Do something good every day

        I have not been at my best this last fortnight. It's been like wading through treacle to try and keep up with my writing. Sleep, my body says....sleep. So I do, whether I want to or not. I fall asleep everywhere, watching tv, in a cafe, one day, even having a sit down in the bathroom, after my shower. Cat naps they used to call them. Except that cats seem, to sleep undisturbed for hours at a time. They don't have shopping, or laundry to do. They don't have writing to keep up with, or jobs to do. I madea vow  to myself to write this blog every day, and I have kept up with it really well, but for goodness sakes...it's wearing me down now. The cat, well it has a pretty good life doesn't it. Someone will make sure they are fed, or watered, or whatever. No, they stretch out, in the warmest spot, and sleep whenever they fancy. There is no guilt, no timetable, they stretch out, their body boneless, it's so relaxed. Barely bothering to open an eye from morning to night.

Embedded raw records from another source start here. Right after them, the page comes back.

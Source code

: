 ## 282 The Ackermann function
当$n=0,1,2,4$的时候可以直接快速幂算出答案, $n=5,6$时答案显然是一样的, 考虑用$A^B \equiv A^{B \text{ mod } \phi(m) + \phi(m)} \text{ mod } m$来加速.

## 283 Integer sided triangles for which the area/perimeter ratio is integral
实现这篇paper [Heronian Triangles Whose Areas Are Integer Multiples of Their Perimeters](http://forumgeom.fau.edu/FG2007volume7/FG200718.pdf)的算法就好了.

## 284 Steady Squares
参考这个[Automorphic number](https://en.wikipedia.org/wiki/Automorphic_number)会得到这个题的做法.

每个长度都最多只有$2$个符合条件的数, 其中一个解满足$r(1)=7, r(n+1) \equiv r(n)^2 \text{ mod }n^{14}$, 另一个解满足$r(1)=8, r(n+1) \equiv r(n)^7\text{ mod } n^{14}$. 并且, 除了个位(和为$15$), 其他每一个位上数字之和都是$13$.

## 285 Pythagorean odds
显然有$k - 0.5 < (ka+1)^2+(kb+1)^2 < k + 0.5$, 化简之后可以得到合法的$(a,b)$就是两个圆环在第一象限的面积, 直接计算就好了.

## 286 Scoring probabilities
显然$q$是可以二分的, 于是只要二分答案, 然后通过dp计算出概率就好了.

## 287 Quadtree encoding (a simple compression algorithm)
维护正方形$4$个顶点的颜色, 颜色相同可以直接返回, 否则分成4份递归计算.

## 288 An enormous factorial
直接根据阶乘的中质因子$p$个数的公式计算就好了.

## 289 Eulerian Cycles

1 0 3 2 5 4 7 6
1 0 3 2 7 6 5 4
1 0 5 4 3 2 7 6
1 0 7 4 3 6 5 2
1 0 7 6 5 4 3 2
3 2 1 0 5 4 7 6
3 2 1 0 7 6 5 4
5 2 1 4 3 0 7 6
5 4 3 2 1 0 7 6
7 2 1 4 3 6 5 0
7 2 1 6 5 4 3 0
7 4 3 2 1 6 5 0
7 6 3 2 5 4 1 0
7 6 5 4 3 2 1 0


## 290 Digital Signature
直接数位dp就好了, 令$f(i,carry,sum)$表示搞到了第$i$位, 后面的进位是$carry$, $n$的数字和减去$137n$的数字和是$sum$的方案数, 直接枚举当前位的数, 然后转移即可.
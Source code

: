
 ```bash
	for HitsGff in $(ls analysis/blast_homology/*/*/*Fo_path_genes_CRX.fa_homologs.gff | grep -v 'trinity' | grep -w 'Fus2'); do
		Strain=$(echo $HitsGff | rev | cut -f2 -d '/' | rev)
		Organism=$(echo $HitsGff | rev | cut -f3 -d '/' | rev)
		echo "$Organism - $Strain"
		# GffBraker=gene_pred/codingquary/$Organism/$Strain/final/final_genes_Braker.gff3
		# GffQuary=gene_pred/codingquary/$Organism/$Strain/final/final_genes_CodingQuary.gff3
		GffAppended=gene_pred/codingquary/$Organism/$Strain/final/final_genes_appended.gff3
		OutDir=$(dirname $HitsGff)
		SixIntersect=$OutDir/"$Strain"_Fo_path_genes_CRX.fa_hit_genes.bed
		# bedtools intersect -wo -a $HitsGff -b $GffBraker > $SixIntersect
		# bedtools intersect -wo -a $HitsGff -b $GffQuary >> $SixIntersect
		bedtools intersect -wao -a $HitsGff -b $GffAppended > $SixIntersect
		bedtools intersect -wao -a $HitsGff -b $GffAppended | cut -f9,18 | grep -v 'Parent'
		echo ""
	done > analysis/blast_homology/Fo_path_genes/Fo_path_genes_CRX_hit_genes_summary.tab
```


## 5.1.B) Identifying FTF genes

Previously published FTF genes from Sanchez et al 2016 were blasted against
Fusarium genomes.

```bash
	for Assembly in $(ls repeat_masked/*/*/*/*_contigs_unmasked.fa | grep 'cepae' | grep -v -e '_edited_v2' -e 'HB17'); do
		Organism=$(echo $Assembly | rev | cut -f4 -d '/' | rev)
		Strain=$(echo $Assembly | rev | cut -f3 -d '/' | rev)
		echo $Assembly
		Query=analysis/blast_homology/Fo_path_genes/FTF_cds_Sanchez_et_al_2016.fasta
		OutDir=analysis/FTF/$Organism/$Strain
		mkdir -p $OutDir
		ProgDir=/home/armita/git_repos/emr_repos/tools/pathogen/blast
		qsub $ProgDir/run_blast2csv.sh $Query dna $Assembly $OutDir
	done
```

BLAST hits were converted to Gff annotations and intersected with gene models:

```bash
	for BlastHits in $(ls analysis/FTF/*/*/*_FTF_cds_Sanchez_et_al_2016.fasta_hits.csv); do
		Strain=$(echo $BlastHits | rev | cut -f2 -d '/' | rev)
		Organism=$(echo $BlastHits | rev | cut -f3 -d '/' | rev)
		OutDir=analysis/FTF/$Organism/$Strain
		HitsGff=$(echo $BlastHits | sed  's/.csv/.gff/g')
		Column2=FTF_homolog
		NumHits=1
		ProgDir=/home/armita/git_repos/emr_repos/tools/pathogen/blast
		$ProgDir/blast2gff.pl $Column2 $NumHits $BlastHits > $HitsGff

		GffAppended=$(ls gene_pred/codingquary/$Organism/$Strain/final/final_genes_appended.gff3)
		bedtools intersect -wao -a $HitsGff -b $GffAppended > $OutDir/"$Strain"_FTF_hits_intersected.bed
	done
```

          Even when I give in, lie down, allow myself five, ten, fifteen minutes of pure napping. It stops nothing, it certainly doesn't solve my tiredness problems. It all resumes again, as soon as I resume an alert posture. Ha! Obviously, not such an alert posture after all....sleep keeps creeping up, on slippered, silent feet. It's true, I cough, and suffer a bit in the night. Everything seems worse in the middle of the night. Perhaps I am not getting enough rest, good rest. Then, in the night, the throat feels as if it's cut, not just sore. The head is as heavy as a cannon ball. The ears, and nose ache, everything aches, even my neck, and won't stop. As I creep about, in the dark, getting drinks, or rubbing on Vic's vapour rub, or clutching heating pads, I long for morning.....for an end to this torture.
           When it comes, of course I am like a dead slug, trying to get from under the covers. Perhaps I should be kinder to myself, and stay in bed for the day. I did do it one day, I slept most of the day, which did not help me the next night. Not at all, you would think it would, but no.  The cycle just continues, it's like Groundhog Day. I cannot see an end, or an improvement in sight.
            Of course, the doctor can't see you for, oh how long, a fortnight? You can see the nurse if your are desperate...I am, I am, I am desperate. Oh we don't give antibiotics, although I will write a prescription, but don't have it filled unless you are burning with fever, or much worse. No, I promise, I 'll keep managing. Which, I do of course. I am such a MAN! Well, I've told you that before haven't I. At a least I'm not alone here, so I shan't die in the night, and no one know for days. But, no one notices my nightly sojourns. Which, is exactly as I intend I suppose. I can manage, course I can. Stiff upper lip, and all that.
         Of, course, it didn't get worse, I didn't fill the prescription, I didn't die. It has...almost.... gone, although it still flares up from time to time. Or, is that hour, to hour. It's a strange malady, well, they are nowadays aren't they? In fact, nothing in the world around you, is the same as you remember in your childhood, or your parents childhood. That is like another race of beings altogether, that one, only memories inside your head.
        Ok, I am sure you are all very pleased you will get to read lots more from me. I must find time to get back to editing my books, get them ready for publishing. Blogs are great, I ha had several months on them now,  but I want to complete those books. I have been on them enough years, its more than time. Who knows, I could be the next big thing. Just as soon as my ears stop aching again....
        Oh yes, and the title of this blog, despite what happens in your life, remember we are all here to help each other. It can be in minuscule ways. Tell someone they look nice, or how pleased you are to see them. Or, offer to do something to help them out. Because you never really know how they feel inside, how well they are coping with their life. Or, they may just be as awkward as me, and not admit when they would love someone to cosset them a little.
          If only I did not have that devil on my shoulder, saying,' you can manage' or 'for gods sakes, stop moaning, and complaining' who wants to hear it. No one. I fear.
         So...back to the drawing board, or, in my case the iPad. Get this life moving again. Tomorrow, who knows, I may get through, an entire morning. Or afternoon without falling asleep unexpectedly. Now, wouldn't that be good?